+++ SUPPLIED MATERIAL
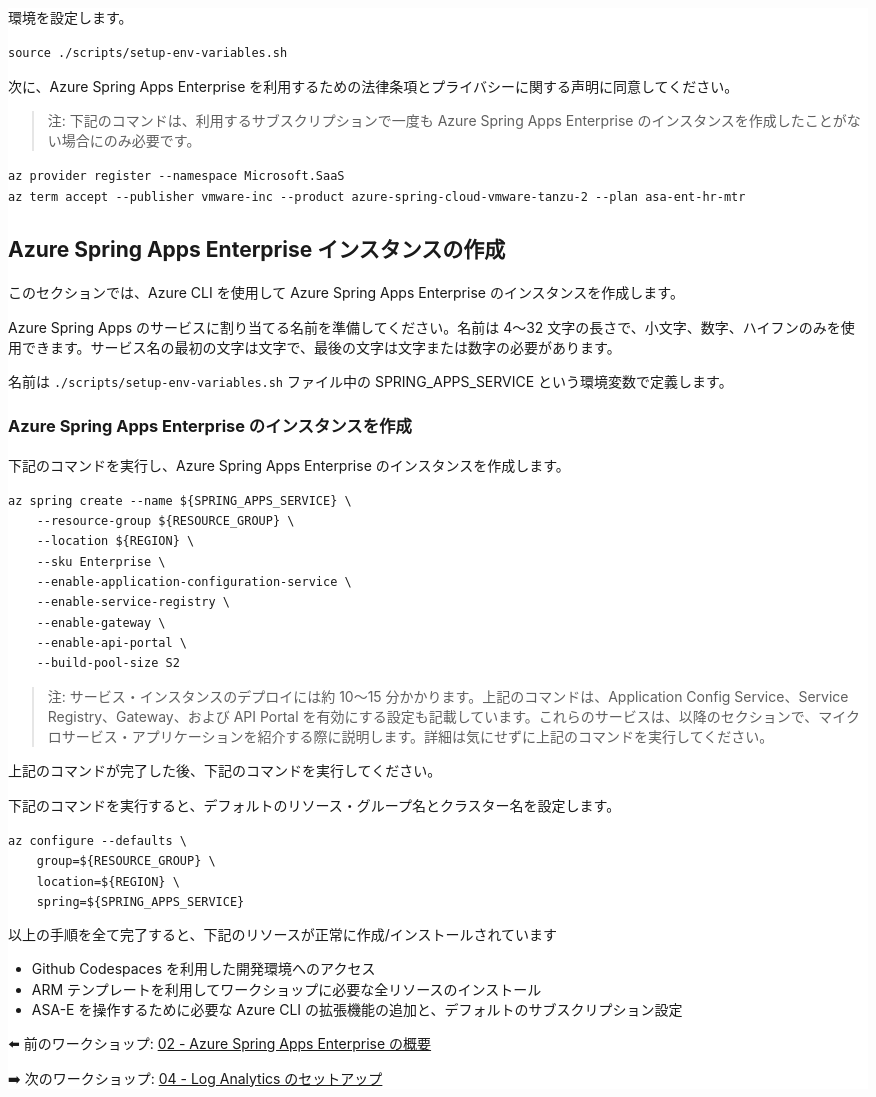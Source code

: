環境を設定します。

```shell
source ./scripts/setup-env-variables.sh
``` 

次に、Azure Spring Apps Enterprise を利用するための法律条項とプライバシーに関する声明に同意してください。

> 注: 下記のコマンドは、利用するサブスクリプションで一度も Azure Spring Apps Enterprise のインスタンスを作成したことがない場合にのみ必要です。

```shell
az provider register --namespace Microsoft.SaaS
az term accept --publisher vmware-inc --product azure-spring-cloud-vmware-tanzu-2 --plan asa-ent-hr-mtr
```

## Azure Spring Apps Enterprise インスタンスの作成

このセクションでは、Azure CLI を使用して Azure Spring Apps Enterprise のインスタンスを作成します。

Azure Spring Apps のサービスに割り当てる名前を準備してください。名前は 4〜32 文字の長さで、小文字、数字、ハイフンのみを使用できます。サービス名の最初の文字は文字で、最後の文字は文字または数字の必要があります。

名前は ```./scripts/setup-env-variables.sh``` ファイル中の SPRING_APPS_SERVICE という環境変数で定義します。

### Azure Spring Apps Enterprise のインスタンスを作成

下記のコマンドを実行し、Azure Spring Apps Enterprise のインスタンスを作成します。

```shell
az spring create --name ${SPRING_APPS_SERVICE} \
    --resource-group ${RESOURCE_GROUP} \
    --location ${REGION} \
    --sku Enterprise \
    --enable-application-configuration-service \
    --enable-service-registry \
    --enable-gateway \
    --enable-api-portal \
    --build-pool-size S2 
```
> 注: サービス・インスタンスのデプロイには約 10〜15 分かかります。上記のコマンドは、Application Config Service、Service Registry、Gateway、および API Portal を有効にする設定も記載しています。これらのサービスは、以降のセクションで、マイクロサービス・アプリケーションを紹介する際に説明します。詳細は気にせずに上記のコマンドを実行してください。

上記のコマンドが完了した後、下記のコマンドを実行してください。

下記のコマンドを実行すると、デフォルトのリソース・グループ名とクラスター名を設定します。

```shell
az configure --defaults \
    group=${RESOURCE_GROUP} \
    location=${REGION} \
    spring=${SPRING_APPS_SERVICE}
```

以上の手順を全て完了すると、下記のリソースが正常に作成/インストールされています

* Github Codespaces を利用した開発環境へのアクセス
* ARM テンプレートを利用してワークショップに必要な全リソースのインストール
* ASA-E を操作するために必要な Azure CLI の拡張機能の追加と、デフォルトのサブスクリプション設定


⬅️ 前のワークショップ: [02 - Azure Spring Apps Enterprise の概要](../02-asa-e-introduction/README.md)

➡️ 次のワークショップ: [04 - Log Analytics のセットアップ](../04-log-analytics-setup/README.md)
++++++
TASK INSTRUCTIONS =>
What is needed here is an exact transcription of every record above, with images excluded.

TASK ANSWER =>
Source code

:環境を設定します。

```shell
source ./scripts/setup-env-variables.sh
``` 

次に、Azure Spring Apps Enterprise を利用するための法律条項とプライバシーに関する声明に同意してください。

> 注: 下記のコマンドは、利用するサブスクリプションで一度も Azure Spring Apps Enterprise のインスタンスを作成したことがない場合にのみ必要です。

```shell
az provider register --namespace Microsoft.SaaS
az term accept --publisher vmware-inc --product azure-spring-cloud-vmware-tanzu-2 --plan asa-ent-hr-mtr
```

## Azure Spring Apps Enterprise インスタンスの作成

このセクションでは、Azure CLI を使用して Azure Spring Apps Enterprise のインスタンスを作成します。

Azure Spring Apps のサービスに割り当てる名前を準備してください。名前は 4〜32 文字の長さで、小文字、数字、ハイフンのみを使用できます。サービス名の最初の文字は文字で、最後の文字は文字または数字の必要があります。

名前は ```./scripts/setup-env-variables.sh``` ファイル中の SPRING_APPS_SERVICE という環境変数で定義します。

### Azure Spring Apps Enterprise のインスタンスを作成

下記のコマンドを実行し、Azure Spring Apps Enterprise のインスタンスを作成します。

```shell
az spring create --name ${SPRING_APPS_SERVICE} \
    --resource-group ${RESOURCE_GROUP} \
    --location ${REGION} \
    --sku Enterprise \
    --enable-application-configuration-service \
    --enable-service-registry \
    --enable-gateway \
    --enable-api-portal \
    --build-pool-size S2 
```
> 注: サービス・インスタンスのデプロイには約 10〜15 分かかります。上記のコマンドは、Application Config Service、Service Registry、Gateway、および API Portal を有効にする設定も記載しています。これらのサービスは、以降のセクションで、マイクロサービス・アプリケーションを紹介する際に説明します。詳細は気にせずに上記のコマンドを実行してください。

上記のコマンドが完了した後、下記のコマンドを実行してください。

下記のコマンドを実行すると、デフォルトのリソース・グループ名とクラスター名を設定します。

```shell
az configure --defaults \
    group=${RESOURCE_GROUP} \
    location=${REGION} \
    spring=${SPRING_APPS_SERVICE}
```

以上の手順を全て完了すると、下記のリソースが正常に作成/インストールされています

* Github Codespaces を利用した開発環境へのアクセス
* ARM テンプレートを利用してワークショップに必要な全リソースのインストール
* ASA-E を操作するために必要な Azure CLI の拡張機能の追加と、デフォルトのサブスクリプション設定


⬅️ 前のワークショップ: [02 - Azure Spring Apps Enterprise の概要](../02-asa-e-introduction/README.md)

➡️ 次のワークショップ: [04 - Log Analytics のセットアップ](../04-log-analytics-setup/README.md)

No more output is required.